TASK ITEM: For the entries that follow, set down each one exactly and drop any pictures.

DATA EXCERPTS:
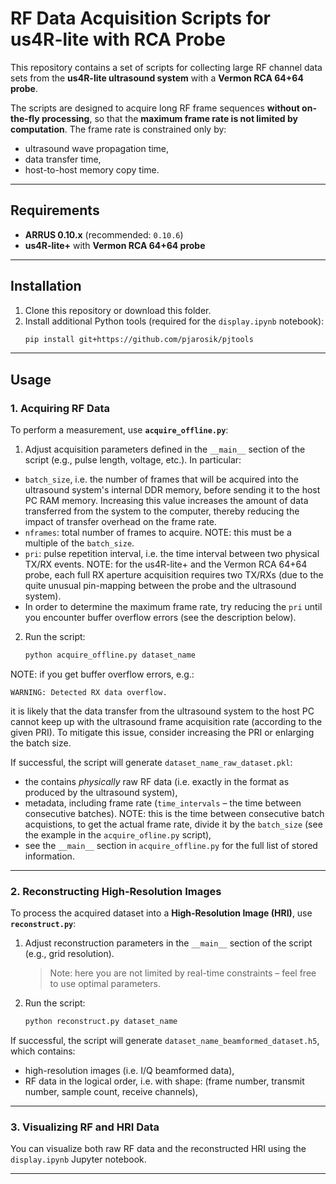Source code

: # RF Data Acquisition Scripts for us4R-lite with RCA Probe

This repository contains a set of scripts for collecting large RF channel data sets from the **us4R-lite ultrasound system** with a **Vermon RCA 64+64 probe**. 

The scripts are designed to acquire long RF frame sequences **without on-the-fly processing**, so that the **maximum frame rate is not limited by computation**. 
The frame rate is constrained only by:
- ultrasound wave propagation time, 
- data transfer time, 
- host-to-host memory copy time. 

---

## Requirements

- **ARRUS 0.10.x** (recommended: `0.10.6`) 
- **us4R-lite+** with **Vermon RCA 64+64 probe**

---

## Installation

1. Clone this repository or download this folder. 
2. Install additional Python tools (required for the `display.ipynb` notebook): 
   ```bash
   pip install git+https://github.com/pjarosik/pjtools
   ```

---

## Usage

### 1. Acquiring RF Data

To perform a measurement, use **`acquire_offline.py`**:

1. Adjust acquisition parameters defined in the `__main__` section of the script (e.g., pulse length, voltage, etc.). In particular:
  - `batch_size`, i.e. the number of frames that will be acquired into the ultrasound system's internal DDR memory, before sending it to the host PC RAM memory. Increasing this value increases the amount of data transferred from the system to the computer, thereby reducing the impact of transfer overhead on the frame rate.
  - `nframes`: total number of frames to acquire. NOTE: this must be a multiple of the `batch_size`.
  - `pri`: pulse repetition interval, i.e. the time interval between two physical TX/RX events. NOTE: for the us4R-lite+ and the Vermon RCA 64+64 probe, each full RX aperture acquisition requires two TX/RXs (due to the quite unusual pin-mapping between the probe and the ultrasound system). 
  - In order to determine the maximum frame rate, try reducing the `pri` until you encounter buffer overflow errors (see the description below).
2. Run the script: 
   ```bash
   python acquire_offline.py dataset_name
   ```
   
   
NOTE: if you get buffer overflow errors, e.g.:
```
WARNING: Detected RX data overflow.
```

it is likely that the data transfer from the ultrasound system to the host PC cannot keep up with the ultrasound frame acquisition rate (according to the given PRI). To mitigate this issue, consider increasing the PRI or enlarging the batch size.

If successful, the script will generate `dataset_name_raw_dataset.pkl`:
  - the contains *physically* raw RF data (i.e. exactly in the format as produced by the ultrasound system), 
  - metadata, including frame rate (`time_intervals` – the time between consecutive batches). NOTE: this is the time between consecutive batch acquistions, to get the actual frame rate, divide it by the `batch_size` (see the example in the `acquire_ofline.py` script), 
  - see the `__main__` section in `acquire_offline.py` for the full list of stored information. 

---

### 2. Reconstructing High-Resolution Images

To process the acquired dataset into a **High-Resolution Image (HRI)**, use **`reconstruct.py`**:

1. Adjust reconstruction parameters in the `__main__` section of the script (e.g., grid resolution). 
   > Note: here you are not limited by real-time constraints – feel free to use optimal parameters. 
2. Run the script: 
   ```bash
   python reconstruct.py dataset_name
   ```

If successful, the script will generate `dataset_name_beamformed_dataset.h5`, which contains: 
  - high-resolution images (i.e. I/Q beamformed data), 
  - RF data in the logical order, i.e. with shape: (frame number, transmit number, sample count, receive channels), 

---

### 3. Visualizing RF and HRI Data

You can visualize both raw RF data and the reconstructed HRI using the `display.ipynb` Jupyter notebook. 

---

SOLUTION FOR THIS TASK:
Source code

: # RF Data Acquisition Scripts for us4R-lite with RCA Probe

This repository contains a set of scripts for collecting large RF channel data sets from the **us4R-lite ultrasound system** with a **Vermon RCA 64+64 probe**. 

The scripts are designed to acquire long RF frame sequences **without on-the-fly processing**, so that the **maximum frame rate is not limited by computation**. 
The frame rate is constrained only by:
- ultrasound wave propagation time, 
- data transfer time, 
- host-to-host memory copy time. 

---

## Requirements

- **ARRUS 0.10.x** (recommended: `0.10.6`) 
- **us4R-lite+** with **Vermon RCA 64+64 probe**

---

## Installation

1. Clone this repository or download this folder. 
2. Install additional Python tools (required for the `display.ipynb` notebook): 
   ```bash
   pip install git+https://github.com/pjarosik/pjtools
   ```

---

## Usage

### 1. Acquiring RF Data

To perform a measurement, use **`acquire_offline.py`**:

1. Adjust acquisition parameters defined in the `__main__` section of the script (e.g., pulse length, voltage, etc.). In particular:
  - `batch_size`, i.e. the number of frames that will be acquired into the ultrasound system's internal DDR memory, before sending it to the host PC RAM memory. Increasing this value increases the amount of data transferred from the system to the computer, thereby reducing the impact of transfer overhead on the frame rate.
  - `nframes`: total number of frames to acquire. NOTE: this must be a multiple of the `batch_size`.
  - `pri`: pulse repetition interval, i.e. the time interval between two physical TX/RX events. NOTE: for the us4R-lite+ and the Vermon RCA 64+64 probe, each full RX aperture acquisition requires two TX/RXs (due to the quite unusual pin-mapping between the probe and the ultrasound system). 
  - In order to determine the maximum frame rate, try reducing the `pri` until you encounter buffer overflow errors (see the description below).
2. Run the script: 
   ```bash
   python acquire_offline.py dataset_name
   ```
   
   
NOTE: if you get buffer overflow errors, e.g.:
```
WARNING: Detected RX data overflow.
```

it is likely that the data transfer from the ultrasound system to the host PC cannot keep up with the ultrasound frame acquisition rate (according to the given PRI). To mitigate this issue, consider increasing the PRI or enlarging the batch size.

If successful, the script will generate `dataset_name_raw_dataset.pkl`:
  - the contains *physically* raw RF data (i.e. exactly in the format as produced by the ultrasound system), 
  - metadata, including frame rate (`time_intervals` – the time between consecutive batches). NOTE: this is the time between consecutive batch acquistions, to get the actual frame rate, divide it by the `batch_size` (see the example in the `acquire_ofline.py` script), 
  - see the `__main__` section in `acquire_offline.py` for the full list of stored information. 

---

### 2. Reconstructing High-Resolution Images

To process the acquired dataset into a **High-Resolution Image (HRI)**, use **`reconstruct.py`**:

1. Adjust reconstruction parameters in the `__main__` section of the script (e.g., grid resolution). 
   > Note: here you are not limited by real-time constraints – feel free to use optimal parameters. 
2. Run the script: 
   ```bash
   python reconstruct.py dataset_name
   ```

If successful, the script will generate `dataset_name_beamformed_dataset.h5`, which contains: 
  - high-resolution images (i.e. I/Q beamformed data), 
  - RF data in the logical order, i.e. with shape: (frame number, transmit number, sample count, receive channels), 

---

### 3. Visualizing RF and HRI Data

You can visualize both raw RF data and the reconstructed HRI using the `display.ipynb` Jupyter notebook. 

---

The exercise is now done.